/twitter-personality-classification

Classification of twitter user's personality based on their tweets. Big Five Model used to classify the personality.

Primary LanguagePythonMIT LicenseMIT

twitter-personality-classification

Classification of twitter user's personality to Big Five Model. Feature extraction used in this system are detecting emotion, detecting sentiment, and social factors. Dataset contain 400 users who use bahasa Indonesia as their first language and total 80.000 tweets.

Big Five Personality

Personality based on a theory that human personality associated with five board dimensions with only one dimension dominated.
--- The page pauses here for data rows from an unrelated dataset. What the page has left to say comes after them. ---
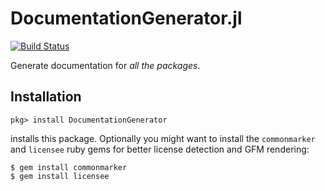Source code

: # DocumentationGenerator.jl

[![Build Status](https://travis-ci.org/JuliaDocs/DocumentationGenerator.jl.svg?branch=master)](https://travis-ci.org/JuliaDocs/DocumentationGenerator.jl)

Generate documentation for *all the packages*.

## Installation

```
pkg> install DocumentationGenerator
```
installs this package. Optionally you might want to install the `commonmarker` and `licensee` ruby
gems for better license detection and GFM rendering:
```
$ gem install commonmarker
$ gem install licensee
```

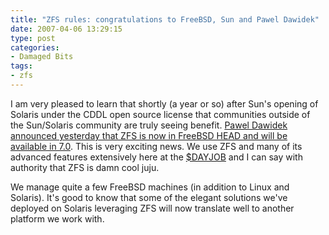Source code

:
 ```yaml
---
title: "ZFS rules: congratulations to FreeBSD, Sun and Pawel Dawidek"
date: 2007-04-06 13:29:15
type: post
categories:
- Damaged Bits
tags:
- zfs
---
```


<p>I am very pleased to learn that shortly (a year or so) after Sun's opening of Solaris under the CDDL open source license that communities outside of the Sun/Solaris community are truly seeing benefit.  <a href="http://docs.freebsd.org/cgi/getmsg.cgi?fetch=53604+0+current/freebsd-fs">Pawel Dawidek announced yesterday that ZFS is now in FreeBSD HEAD and will be available in 7.0</a>.  This is very exciting news.  We use ZFS and many of its advanced features extensively here at the <a href="http://omniti.com/">$DAYJOB</a> and I can say with authority that ZFS is damn cool juju.</p>  <p>We manage quite a few FreeBSD machines (in addition to Linux and Solaris).  It's good to know that some of the elegant solutions we've deployed on Solaris leveraging ZFS will now translate well to another platform we work with.</p>
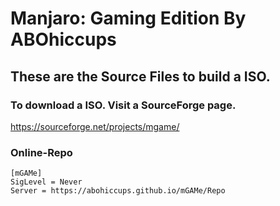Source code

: # Manjaro: Gaming Edition By ABOhiccups
## These are the Source Files to build a ISO.
### To download a ISO. Visit a SourceForge page.
https://sourceforge.net/projects/mgame/
### Online-Repo
```
[mGAMe]
SigLevel = Never
Server = https://abohiccups.github.io/mGAMe/Repo
```
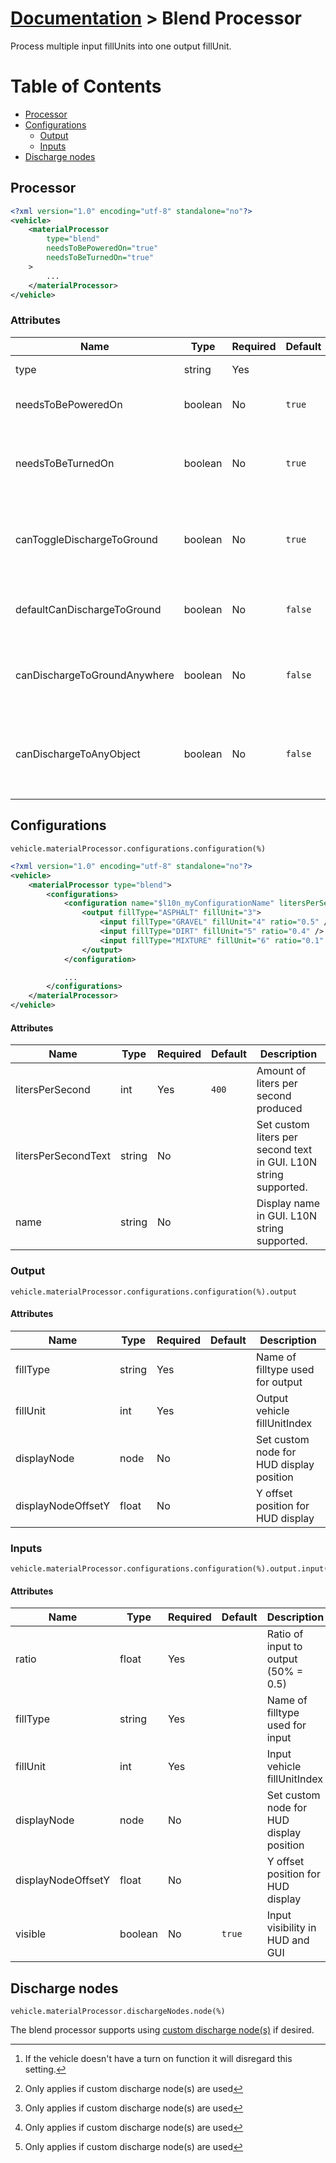 # [Documentation](./INDEX.md) > Blend Processor

Process multiple input fillUnits into one output fillUnit.

# Table of Contents

- [Processor](#processor)
- [Configurations](#configurations)
  - [Output](#output)
  - [Inputs](#inputs)
- [Discharge nodes](#discharge-nodes)

## Processor

```xml
<?xml version="1.0" encoding="utf-8" standalone="no"?>
<vehicle>
    <materialProcessor
        type="blend"
        needsToBePoweredOn="true"
        needsToBeTurnedOn="true"
    >
        ...
    </materialProcessor>
</vehicle>
```

### Attributes

| Name                         | Type    | Required | Default    | Description                                                                                                   |
|------------------------------|---------|----------|------------|---------------------------------------------------------------------------------------------------------------|
| type                         | string  | Yes      |            | Processor type ```blend``` |
| needsToBePoweredOn           | boolean | No       | ```true``` | Vehicle needs to be powered on |
| needsToBeTurnedOn            | boolean | No       | ```true``` | Vehicle needs to be turned on (requires turnOnVehicle specialization) [^1] |
| canToggleDischargeToGround   | boolean | No       | ```true```  | Whether player can toggle discharge to ground or not [^2] |
| defaultCanDischargeToGround  | boolean | No       | ```false``` | Default value for discharging to ground setting [^2] |
| canDischargeToGroundAnywhere | boolean | No       | ```false``` | Bypass land permissions when discharging to ground [^2] |
| canDischargeToAnyObject      | boolean | No       | ```false``` | Bypass vehicle permissions when discharging to object/vehicle [^2] |

[^1]: If the vehicle doesn't have a turn on function it will disregard this setting.
[^2]: Only applies if custom discharge node(s) are used

## Configurations

```
vehicle.materialProcessor.configurations.configuration(%)
```

```xml
<?xml version="1.0" encoding="utf-8" standalone="no"?>
<vehicle>
    <materialProcessor type="blend">
        <configurations>
            <configuration name="$l10n_myConfigurationName" litersPerSecond="500">
                <output fillType="ASPHALT" fillUnit="3">
                    <input fillType="GRAVEL" fillUnit="4" ratio="0.5" />
                    <input fillType="DIRT" fillUnit="5" ratio="0.4" />
                    <input fillType="MIXTURE" fillUnit="6" ratio="0.1" />
                </output>
            </configuration>

            ...
        </configurations>
    </materialProcessor>
</vehicle>
```

#### Attributes

| Name            | Type   | Required | Default   | Description                  |
|-----------------|--------|----------|-----------|------------------------------|
| litersPerSecond | int    | Yes      | ```400``` | Amount of liters per second produced |
| litersPerSecondText|string|No       |           | Set custom liters per second text in GUI. L10N string supported. |
| name            | string | No       |           | Display name in GUI. L10N string supported. |


### Output

```
vehicle.materialProcessor.configurations.configuration(%).output
```

#### Attributes

| Name          | Type   | Required | Default     | Description                  |
|---------------|--------|----------|-------------|------------------------------|
| fillType      | string | Yes      |             | Name of filltype used for output |
| fillUnit      | int    | Yes      |             | Output vehicle fillUnitIndex |
| displayNode   | node   | No       |             | Set custom node for HUD display position | 
| displayNodeOffsetY | float | No   |             | Y offset position for HUD display |

### Inputs

```
vehicle.materialProcessor.configurations.configuration(%).output.input(%)
```

#### Attributes

| Name          | Type    | Required | Default | Description                  |
|---------------|---------|----------|---------|------------------------------|
| ratio         | float   | Yes      |         | Ratio of input to output (50% = 0.5) |
| fillType      | string  | Yes      |         | Name of filltype used for input |
| fillUnit      | int     | Yes      |         | Input vehicle fillUnitIndex |
| displayNode   | node    | No       |         | Set custom node for HUD display position |
| displayNodeOffsetY | float | No    |         | Y offset position for HUD display |
| visible       | boolean | No       | ```true``` | Input visibility in HUD and GUI |

## Discharge nodes

```
vehicle.materialProcessor.dischargeNodes.node(%)
```

The blend processor supports using [custom discharge node(s)](./DISCHARGE_NODE.md) if desired.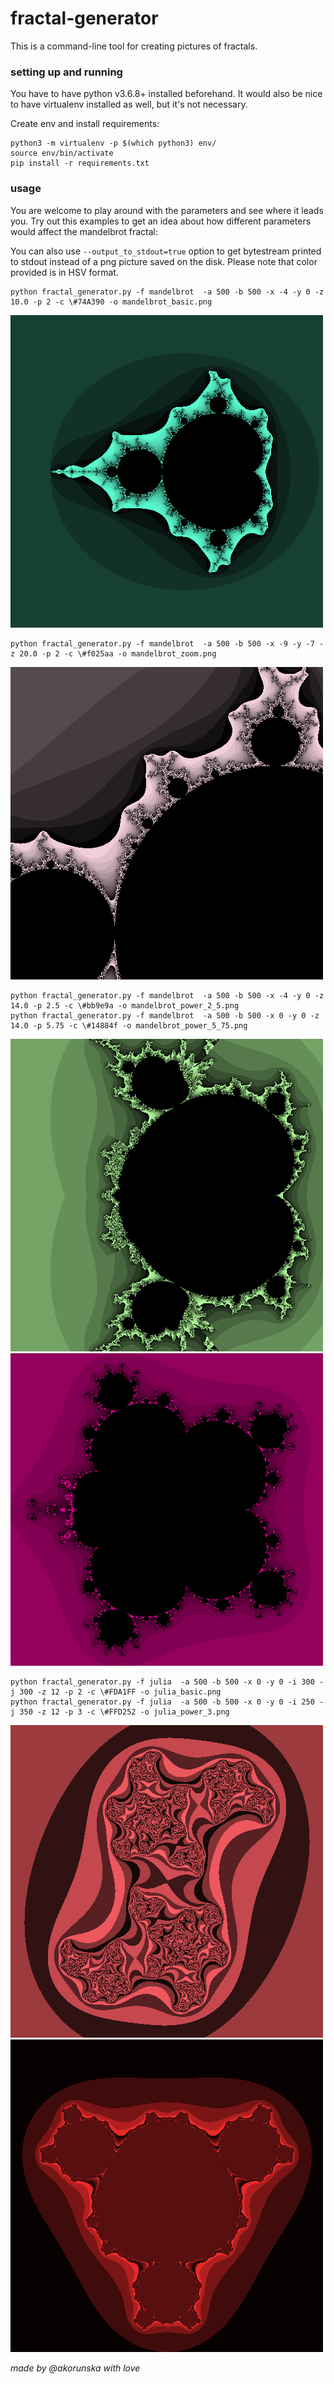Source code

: # fractal-generator

This is a command-line tool for creating pictures of fractals.

### setting up and running
You have to have python v3.6.8+ installed beforehand.
It would also be nice to have virtualenv installed as well, but it's not necessary.

Create env and install requirements:
```
python3 -m virtualenv -p $(which python3) env/
source env/bin/activate
pip install -r requirements.txt
```

### usage

You are welcome to play around with the parameters and see where it leads you.
Try out this examples to get an idea about how different parameters would affect the mandelbrot fractal:

You can also use `--output_to_stdout=true` option to get bytestream printed to stdout instead of a png picture saved on the disk.
Please note that color provided is in HSV format.
```
python fractal_generator.py -f mandelbrot  -a 500 -b 500 -x -4 -y 0 -z 10.0 -p 2 -c \#74A390 -o mandelbrot_basic.png
```
![The basic mandelbrot](examples/mandelbrot_basic.png)

```
python fractal_generator.py -f mandelbrot  -a 500 -b 500 -x -9 -y -7 -z 20.0 -p 2 -c \#f025aa -o mandelbrot_zoom.png
```
![Zooming example](examples/mandelbrot_zoom.png)

```
python fractal_generator.py -f mandelbrot  -a 500 -b 500 -x -4 -y 0 -z 14.0 -p 2.5 -c \#bb9e9a -o mandelbrot_power_2_5.png
python fractal_generator.py -f mandelbrot  -a 500 -b 500 -x 0 -y 0 -z 14.0 -p 5.75 -c \#14884f -o mandelbrot_power_5_75.png
```
![Power 2.5 exapmle](examples/mandelbrot_power_2_5.png)
![Power 5.75 example](examples/mandelbrot_power_5_75.png)

```
python fractal_generator.py -f julia  -a 500 -b 500 -x 0 -y 0 -i 300 -j 300 -z 12 -p 2 -c \#FDA1FF -o julia_basic.png
python fractal_generator.py -f julia  -a 500 -b 500 -x 0 -y 0 -i 250 -j 350 -z 12 -p 3 -c \#FFD252 -o julia_power_3.png
```
![Basic julias example](examples/julia_basic.png)
![Julia power 3](examples/julia_power_3.png)

_made by @akorunska with love_
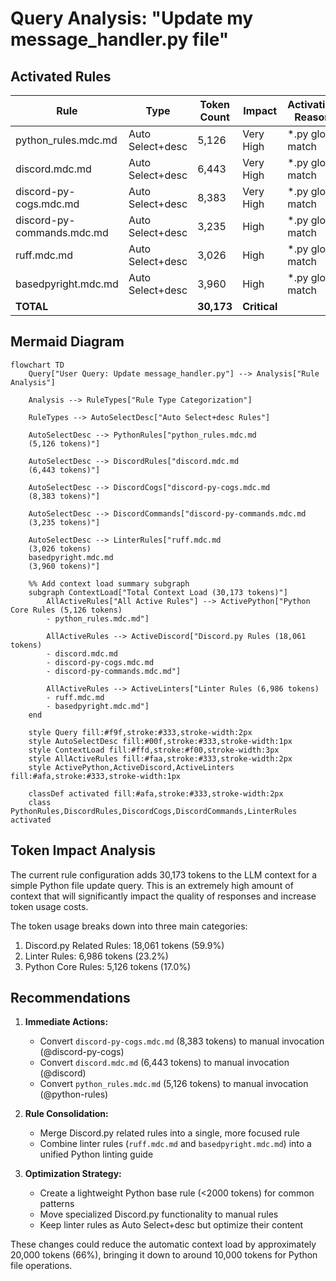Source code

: # Query Analysis: "Update my message_handler.py file"

## Activated Rules

| Rule                           | Type             | Token Count | Impact     | Activation Reason |
| ----------------------------- | ---------------- | ----------- | ---------- | ---------------- |
| python_rules.mdc.md           | Auto Select+desc | 5,126       | Very High  | *.py glob match |
| discord.mdc.md                | Auto Select+desc | 6,443       | Very High  | *.py glob match |
| discord-py-cogs.mdc.md        | Auto Select+desc | 8,383       | Very High  | *.py glob match |
| discord-py-commands.mdc.md    | Auto Select+desc | 3,235       | High       | *.py glob match |
| ruff.mdc.md                   | Auto Select+desc | 3,026       | High       | *.py glob match |
| basedpyright.mdc.md          | Auto Select+desc | 3,960       | High       | *.py glob match |
| **TOTAL**                     |                  | **30,173**  | **Critical** | |

## Mermaid Diagram

```mermaid
flowchart TD
    Query["User Query: Update message_handler.py"] --> Analysis["Rule Analysis"]

    Analysis --> RuleTypes["Rule Type Categorization"]

    RuleTypes --> AutoSelectDesc["Auto Select+desc Rules"]

    AutoSelectDesc --> PythonRules["python_rules.mdc.md
    (5,126 tokens)"]

    AutoSelectDesc --> DiscordRules["discord.mdc.md
    (6,443 tokens)"]

    AutoSelectDesc --> DiscordCogs["discord-py-cogs.mdc.md
    (8,383 tokens)"]

    AutoSelectDesc --> DiscordCommands["discord-py-commands.mdc.md
    (3,235 tokens)"]

    AutoSelectDesc --> LinterRules["ruff.mdc.md
    (3,026 tokens)
    basedpyright.mdc.md
    (3,960 tokens)"]

    %% Add context load summary subgraph
    subgraph ContextLoad["Total Context Load (30,173 tokens)"]
        AllActiveRules["All Active Rules"] --> ActivePython["Python Core Rules (5,126 tokens)
        - python_rules.mdc.md"]

        AllActiveRules --> ActiveDiscord["Discord.py Rules (18,061 tokens)
        - discord.mdc.md
        - discord-py-cogs.mdc.md
        - discord-py-commands.mdc.md"]

        AllActiveRules --> ActiveLinters["Linter Rules (6,986 tokens)
        - ruff.mdc.md
        - basedpyright.mdc.md"]
    end

    style Query fill:#f9f,stroke:#333,stroke-width:2px
    style AutoSelectDesc fill:#00f,stroke:#333,stroke-width:1px
    style ContextLoad fill:#ffd,stroke:#f00,stroke-width:3px
    style AllActiveRules fill:#faa,stroke:#333,stroke-width:2px
    style ActivePython,ActiveDiscord,ActiveLinters fill:#afa,stroke:#333,stroke-width:1px

    classDef activated fill:#afa,stroke:#333,stroke-width:2px
    class PythonRules,DiscordRules,DiscordCogs,DiscordCommands,LinterRules activated
```

## Token Impact Analysis

The current rule configuration adds 30,173 tokens to the LLM context for a simple Python file update query. This is an extremely high amount of context that will significantly impact the quality of responses and increase token usage costs.

The token usage breaks down into three main categories:
1. Discord.py Related Rules: 18,061 tokens (59.9%)
2. Linter Rules: 6,986 tokens (23.2%)
3. Python Core Rules: 5,126 tokens (17.0%)

## Recommendations

1. **Immediate Actions:**
   - Convert `discord-py-cogs.mdc.md` (8,383 tokens) to manual invocation (@discord-py-cogs)
   - Convert `discord.mdc.md` (6,443 tokens) to manual invocation (@discord)
   - Convert `python_rules.mdc.md` (5,126 tokens) to manual invocation (@python-rules)

2. **Rule Consolidation:**
   - Merge Discord.py related rules into a single, more focused rule
   - Combine linter rules (`ruff.mdc.md` and `basedpyright.mdc.md`) into a unified Python linting guide

3. **Optimization Strategy:**
   - Create a lightweight Python base rule (<2000 tokens) for common patterns
   - Move specialized Discord.py functionality to manual rules
   - Keep linter rules as Auto Select+desc but optimize their content

These changes could reduce the automatic context load by approximately 20,000 tokens (66%), bringing it down to around 10,000 tokens for Python file operations.

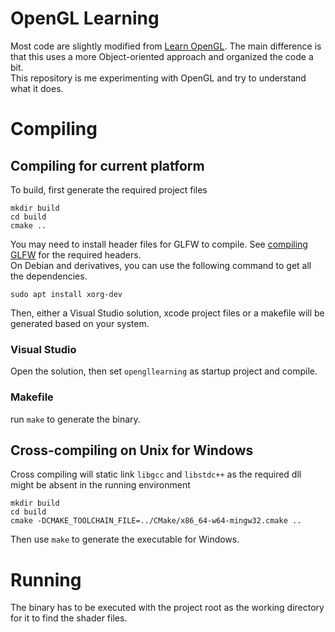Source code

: # OpenGL Learning
Most code are slightly modified from [Learn OpenGL](https://learnopengl.com/). The main difference is that this uses a more Object-oriented approach and organized the code a bit.  
This repository is me experimenting with OpenGL and try to understand what it does.  

# Compiling
## Compiling for current platform
To build, first generate the required project files
```
mkdir build
cd build
cmake ..
```
You may need to install header files for GLFW to compile. See [compiling GLFW](https://www.glfw.org/docs/latest/compile.html) for the required headers.  
On Debian and derivatives, you can use the following command to get all the dependencies.
```
sudo apt install xorg-dev
```
Then, either a Visual Studio solution, xcode project files or a makefile will be generated based on your system.
### Visual Studio
Open the solution, then set `opengllearning` as startup project and compile.
### Makefile
run `make` to generate the binary.
## Cross-compiling on Unix for Windows
Cross compiling will static link `libgcc` and `libstdc++` as the required dll might be absent in the running environment
```
mkdir build
cd build
cmake -DCMAKE_TOOLCHAIN_FILE=../CMake/x86_64-w64-mingw32.cmake ..
```
Then use `make` to generate the executable for Windows.

# Running
The binary has to be executed with the project root as the working directory for it to find the shader files.

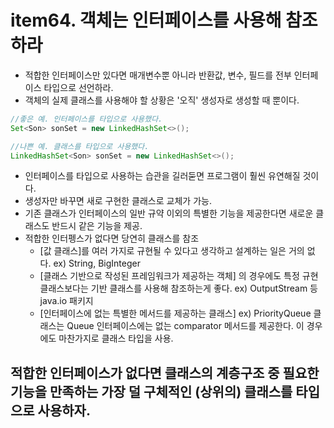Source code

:  # item64. 객체는 인터페이스를 사용해 참조하라
  - 적합한 인터페이스만 있다면 매개변수뿐 아니라 반환값, 변수, 필드를 전부 인터페이스 타입으로 선언하라.
  - 객체의 실제 클래스를 사용해야 할 상황은 '오직' 생성자로 생성할 때 뿐이다.
  
  ```java
  //좋은 예. 인터페이스를 타입으로 사용했다.
  Set<Son> sonSet = new LinkedHashSet<>();

  //나쁜 예. 클래스를 타입으로 사용했다.
  LinkedHashSet<Son> sonSet = new LinkedHashSet<>();
  ```
  - 인터페이스를 타입으로 사용하는 습관을 길러둗면 프로그램이 훨씬 유연해질 것이다.
  - 생성자만 바꾸면 새로 구현한 클래스로 교체가 가능.
  - 기존 클래스가 인터페이스의 일반 규약 이외의 특별한 기능을 제공한다면 새로운 클래스도 반드시 같은 기능을 제공.
  - 적합한 인터펭스가 없다면 당연히 클래스를 참조 
    - [값 클래스]를 여러 가지로 규현될 수 있다고 생각하고 설계하는 일은 거의 없다. ex) String, BigInteger   
    - [클래스 기반으로 작성된 프레임워크가 제공하는 객체] 의 경우에도 특정 규현 클래스보다는 기반 클래스를 사용해 참조하는게 좋다. ex) OutputStream 등 java.io 패키지
    - [인터페이스에 없는 특별한 메서드를 제공하는 클래스] ex) PriorityQueue 클래스는 Queue 인터페이스에는 없는 comparator 메서드를 제공한다. 이 경우에도 마찬가지로 클래스 타입을 사용.
  
## 적합한 인터페이스가 없다면 클래스의 계층구조 중 필요한 기능을 만족하는 가장 덜 구체적인 (상위의) 클래스를 타입으로 사용하자.
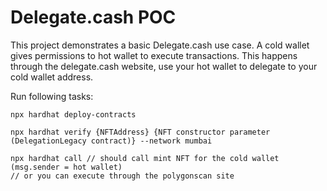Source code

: # Delegate.cash POC

This project demonstrates a basic Delegate.cash use case. A cold wallet gives permissions to hot wallet to execute transactions.
This happens through the delegate.cash website, use your hot wallet to delegate to your cold wallet address.

Run following tasks:

```shell
npx hardhat deploy-contracts

npx hardhat verify {NFTAddress} {NFT constructor parameter (DelegationLegacy contract)} --network mumbai

npx hardhat call // should call mint NFT for the cold wallet (msg.sender = hot wallet)
// or you can execute through the polygonscan site
```
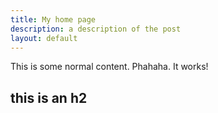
 ```yaml
---
title: My home page
description: a description of the post
layout: default
---
```


This is some normal content. Phahaha. It works!

## this is an h2
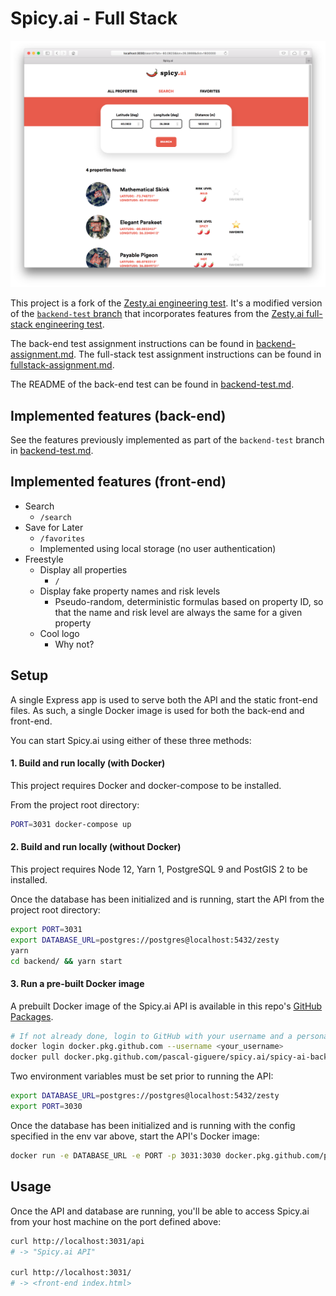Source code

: # Spicy.ai - Full Stack

![Screenshot](screenshot.png)

This project is a fork of the [Zesty.ai engineering test](https://github.com/zestyai/engineering-test).
It's a modified version of the [`backend-test` branch](https://github.com/pascal-giguere/spicy.ai/tree/backend-test)
that incorporates features from the
[Zesty.ai full-stack engineering test](https://github.com/zestyai/engineering-test-fs).

The back-end test assignment instructions can be found in [backend-assignment.md](backend-assignment.md).
The full-stack test assignment instructions can be found in [fullstack-assignment.md](fullstack-assignment.md).

The README of the back-end test can be found in [backend-test.md](backend-test.md).

## Implemented features (back-end)

See the features previously implemented as part of the `backend-test` branch in [backend-test.md](backend-test.md).

## Implemented features (front-end)

- Search
  - `/search`
- Save for Later
  - `/favorites`
  - Implemented using local storage (no user authentication)
- Freestyle
  - Display all properties
    - `/`
  - Display fake property names and risk levels
    - Pseudo-random, deterministic formulas based on property ID, so that the name and risk level are always the same
      for a given property
  - Cool logo
    - Why not?

## Setup

A single Express app is used to serve both the API and the static front-end files.
As such, a single Docker image is used for both the back-end and front-end.

You can start Spicy.ai using either of these three methods:

#### 1. Build and run locally (with Docker)

This project requires Docker and docker-compose to be installed.

From the project root directory:

```bash
PORT=3031 docker-compose up
```

#### 2. Build and run locally (without Docker)

This project requires Node 12, Yarn 1, PostgreSQL 9 and PostGIS 2 to be installed.

Once the database has been initialized and is running, start the API from the project root directory:

```bash
export PORT=3031
export DATABASE_URL=postgres://postgres@localhost:5432/zesty
yarn
cd backend/ && yarn start
```

#### 3. Run a pre-built Docker image

A prebuilt Docker image of the Spicy.ai API is available in this repo's
[GitHub Packages](https://github.com/pascal-giguere/spicy.ai/packages).

```bash
# If not already done, login to GitHub with your username and a personal access token
docker login docker.pkg.github.com --username <your_username>
docker pull docker.pkg.github.com/pascal-giguere/spicy.ai/spicy-ai-backend:1.1.1
```

Two environment variables must be set prior to running the API:

```bash
export DATABASE_URL=postgres://postgres@localhost:5432/zesty
export PORT=3030
```

Once the database has been initialized and is running with the config specified in the env var above, start the API's
Docker image:

```bash
docker run -e DATABASE_URL -e PORT -p 3031:3030 docker.pkg.github.com/pascal-giguere/spicy.ai/spicy-ai-backend:1.1.1
```

## Usage

Once the API and database are running, you'll be able to access Spicy.ai from your host machine on the port defined
above:

```bash
curl http://localhost:3031/api
# -> "Spicy.ai API"

curl http://localhost:3031/
# -> <front-end index.html>
```
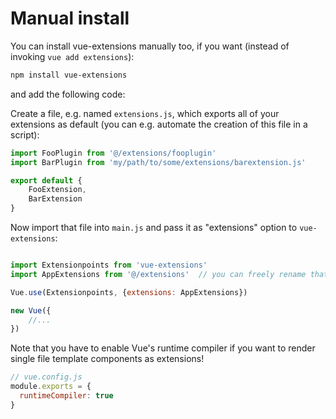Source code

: # Manual install

You can install vue-extensions manually too, if you want (instead of invoking `vue add extensions`):

```bash
npm install vue-extensions
```
and add the following code:

Create a file, e.g. named `extensions.js`, which exports all of your extensions as default (you can e.g. automate the creation of this file in a script):
```javascript
import FooPlugin from '@/extensions/fooplugin'
import BarPlugin from 'my/path/to/some/extensions/barextension.js'

export default {
    FooExtension,
    BarExtension
}
```

Now import that file into `main.js` and pass it as "extensions" option to `vue-extensions`:

```javascript

import Extensionpoints from 'vue-extensions'
import AppExtensions from '@/extensions'  // you can freely rename that

Vue.use(Extensionpoints, {extensions: AppExtensions})

new Vue({
    //...
})
```

Note that you have to enable Vue's runtime compiler if you want to render single file template components as extensions!

```javascript
// vue.config.js
module.exports = {
  runtimeCompiler: true
}
```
And the five factors are:

  • Openness to Experience (O)
  • Conscientiousness (C)
  • Extraversion (E)
  • Agreeableness (A)
  • Neuroticism (N)

Detecting Emotion and Sentiment

To find out the emotion and sentiment that match a particular word from user's tweet, dictionary that used is NRC Word-Emotion Association Lexicon by Saif Mohammad NRC Emotion Lexicon is a list of words and their associations with 8 basic emotions (anger, fear, anticipation, trust, surprise, sadness, joy, and disgust) and 2 sentiments (negative and positive). The annotations were manually done by crowdsourcing. http://saifmohammad.com/WebPages/NRC-Emotion-Lexicon.htm (available in bahasa Indonesia too)

Social Factors

get user's social data from twitter like number of following, followers, retweet, and favorite.

Naive Bayes

A classifier to classify and predict personality. Use scikit-learn library.